DIRECTIONS
Pick out all lines with the word "clickable" from the records that follow.

EXERCISE INPUTS
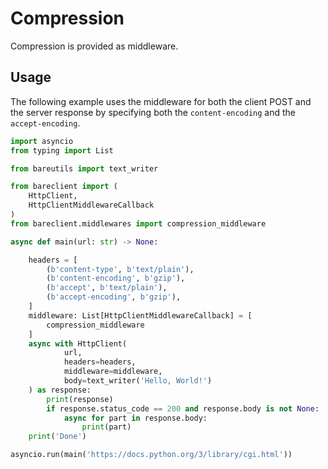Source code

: # Compression

Compression is provided as middleware.

## Usage

The following example uses the middleware for both the client POST and the
server response by specifying both the `content-encoding` and the
`accept-encoding`.

```python
import asyncio
from typing import List

from bareutils import text_writer

from bareclient import (
    HttpClient,
    HttpClientMiddlewareCallback
)
from bareclient.middlewares import compression_middleware

async def main(url: str) -> None:

    headers = [
        (b'content-type', b'text/plain'),
        (b'content-encoding', b'gzip'),
        (b'accept', b'text/plain'),
        (b'accept-encoding', b'gzip'),
    ]
    middleware: List[HttpClientMiddlewareCallback] = [
        compression_middleware
    ]
    async with HttpClient(
            url,
            headers=headers,
            middleware=middleware,
            body=text_writer('Hello, World!')
    ) as response:
        print(response)
        if response.status_code == 200 and response.body is not None:
            async for part in response.body:
                print(part)
    print('Done')

asyncio.run(main('https://docs.python.org/3/library/cgi.html'))
```
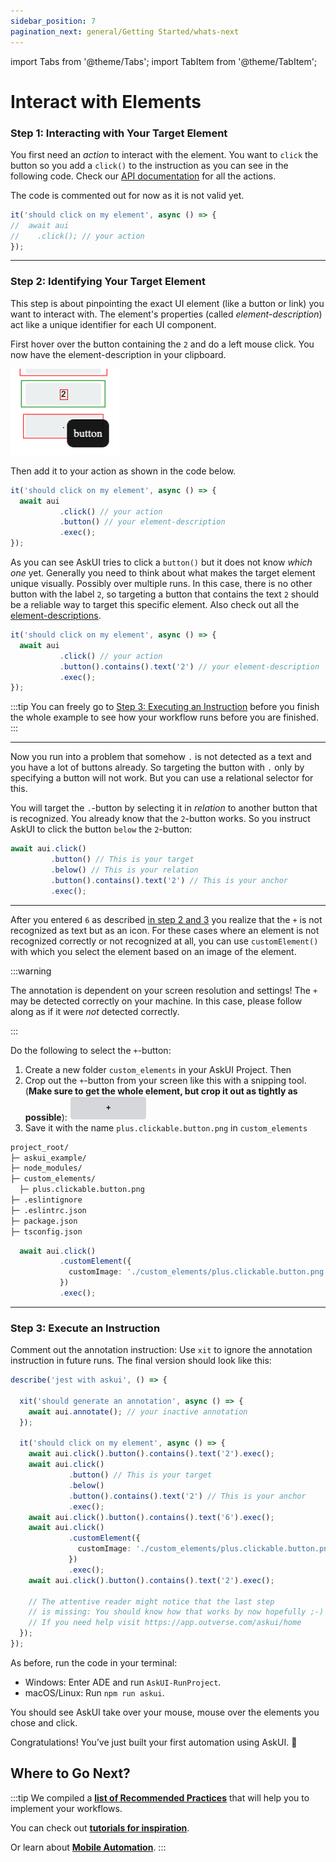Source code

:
 ```yaml
---
sidebar_position: 7
pagination_next: general/Getting Started/whats-next
---
```


import Tabs from '@theme/Tabs';
import TabItem from '@theme/TabItem';

# Interact with Elements

### Step 1: Interacting with Your Target Element
You first need an _action_ to interact with the element. You want to `click` the button so you add a `click()` to the instruction as you can see in the following code. Check our [API documentation](../../api/02-Actions/click.md) for all the actions.

The code is commented out for now as it is not valid yet.

```typescript title="askui_example/my-first-askui-test-suite.test.ts" showLineNumbers
it('should click on my element', async () => {
//  await aui
//    .click(); // your action
});
```

---

### Step 2: Identifying Your Target Element
This step is about pinpointing the exact UI element (like a button or link) you want to interact with. The element's properties (called _element-description_) act like a unique identifier for each UI component.

First hover over the button containing the `2` and do a left mouse click. You now have the element-description in your clipboard.

![Hovering over the button containing the `2`](images/create-first-instruction-two-button.png)

Then add it to your action as shown in the code below.

```typescript title="askui_example/my-first-askui-test-suite.test.ts" showLineNumbers
it('should click on my element', async () => {
  await aui
           .click() // your action
           .button() // your element-description
           .exec();
});
```

As you can see AskUI tries to click a `button()` but it does not know _which one_ yet. Generally you need to think about what makes the target element unique visually. Possibly over multiple runs. In this case, there is no other button with the label `2`, so targeting a button that contains the text `2` should be a reliable way to target this specific element. Also check out all the [element-descriptions](../../api/01-API/table-of-contents.md#element-descriptions).

```typescript title="askui_example/my-first-askui-test-suite.test.ts" showLineNumbers
it('should click on my element', async () => {
  await aui
           .click() // your action
           .button().contains().text('2') // your element-description
           .exec();
});
```

:::tip
You can freely go to [Step 3: Executing an Instruction](#step-3-execute-an-instruction) before you finish the whole example to see how your workflow runs before you are finished.
:::

---

Now you run into a problem that somehow `.` is not detected as a text and you have a lot of buttons already. So targeting the button with `.` only by specifying a button will not work. But you can use a relational selector for this.

You will target the `.`-button by selecting it in _relation_ to another button that is recognized. You already know that the `2`-button works. So you instruct AskUI to click the button `below` the `2`-button:

```typescript
await aui.click()
         .button() // This is your target
         .below() // This is your relation
         .button().contains().text('2') // This is your anchor
         .exec();
```

---

After you entered `6` as described [in step 2 and 3](#step-1-interacting-with-your-target-element) you realize that the `+` is not recognized as text but as an icon. For these cases where an element is not recognized correctly or not recognized at all, you can use `customElement()` with which you select the element based on an image of the element. 

:::warning

The annotation is dependent on your screen resolution and settings! The `+` may be detected correctly on your machine. In this case, please follow along as if it were _not_ detected correctly.

:::

Do the following to select the `+`-button:

1. Create a new folder `custom_elements` in your AskUI Project. Then 
2. Crop out the `+`-button from your screen like this with a snipping tool.  
(**Make sure to get the whole element, but crop it out as tightly as possible**): ![Cropped out `+`-button](./images/create-first-instruction-plus-button.png)
3. Save it with the name `plus.clickable.button.png` in `custom_elements`

```bash
project_root/
├─ askui_example/
├─ node_modules/
├─ custom_elements/
  ├─ plus.clickable.button.png
├─ .eslintignore
├─ .eslintrc.json
├─ package.json
├─ tsconfig.json
```

```typescript
  await aui.click()
           .customElement({
             customImage: './custom_elements/plus.clickable.button.png',
           })
           .exec();
```

---

### Step 3: Execute an Instruction

Comment out the annotation instruction: Use `xit` to ignore the annotation instruction in future runs.
The final version should look like this:

```typescript title="askui_example/my-first-askui-test-suite.test.ts" showLineNumbers
describe('jest with askui', () => {

  xit('should generate an annotation', async () => {
    await aui.annotate(); // your inactive annotation
  });

  it('should click on my element', async () => {
    await aui.click().button().contains().text('2').exec();
    await aui.click()
             .button() // This is your target
             .below()
             .button().contains().text('2') // This is your anchor
             .exec();
    await aui.click().button().contains().text('6').exec();
    await aui.click()
             .customElement({
               customImage: './custom_elements/plus.clickable.button.png',
             })
             .exec();
    await aui.click().button().contains().text('2').exec();

    // The attentive reader might notice that the last step
    // is missing: You should know how that works by now hopefully ;-)
    // If you need help visit https://app.outverse.com/askui/home
  });
});
```

As before, run the code in your terminal:
- Windows: Enter ADE and run `AskUI-RunProject`.
- macOS/Linux: Run `npm run askui`.

You should see AskUI take over your mouse, mouse over the elements you chose and click.

Congratulations! You’ve just built your first automation using AskUI. :tada:

## Where to Go Next?
:::tip
We compiled a **[list of Recommended Practices](../03-Element%20Selection/recommended-practices.md)** that will help you to implement your workflows.

You can check out **[tutorials for inspiration](../06-Tutorials/index.mdx)**.

Or learn about **[Mobile Automation](../04-Executing%20Automations/mobile-automation.md)**.
:::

SOLVED EXERCISE
3. Save it with the name `plus.clickable.button.png` in `custom_elements`
  ├─ plus.clickable.button.png
             customImage: './custom_elements/plus.clickable.button.png',
               customImage: './custom_elements/plus.clickable.button.png',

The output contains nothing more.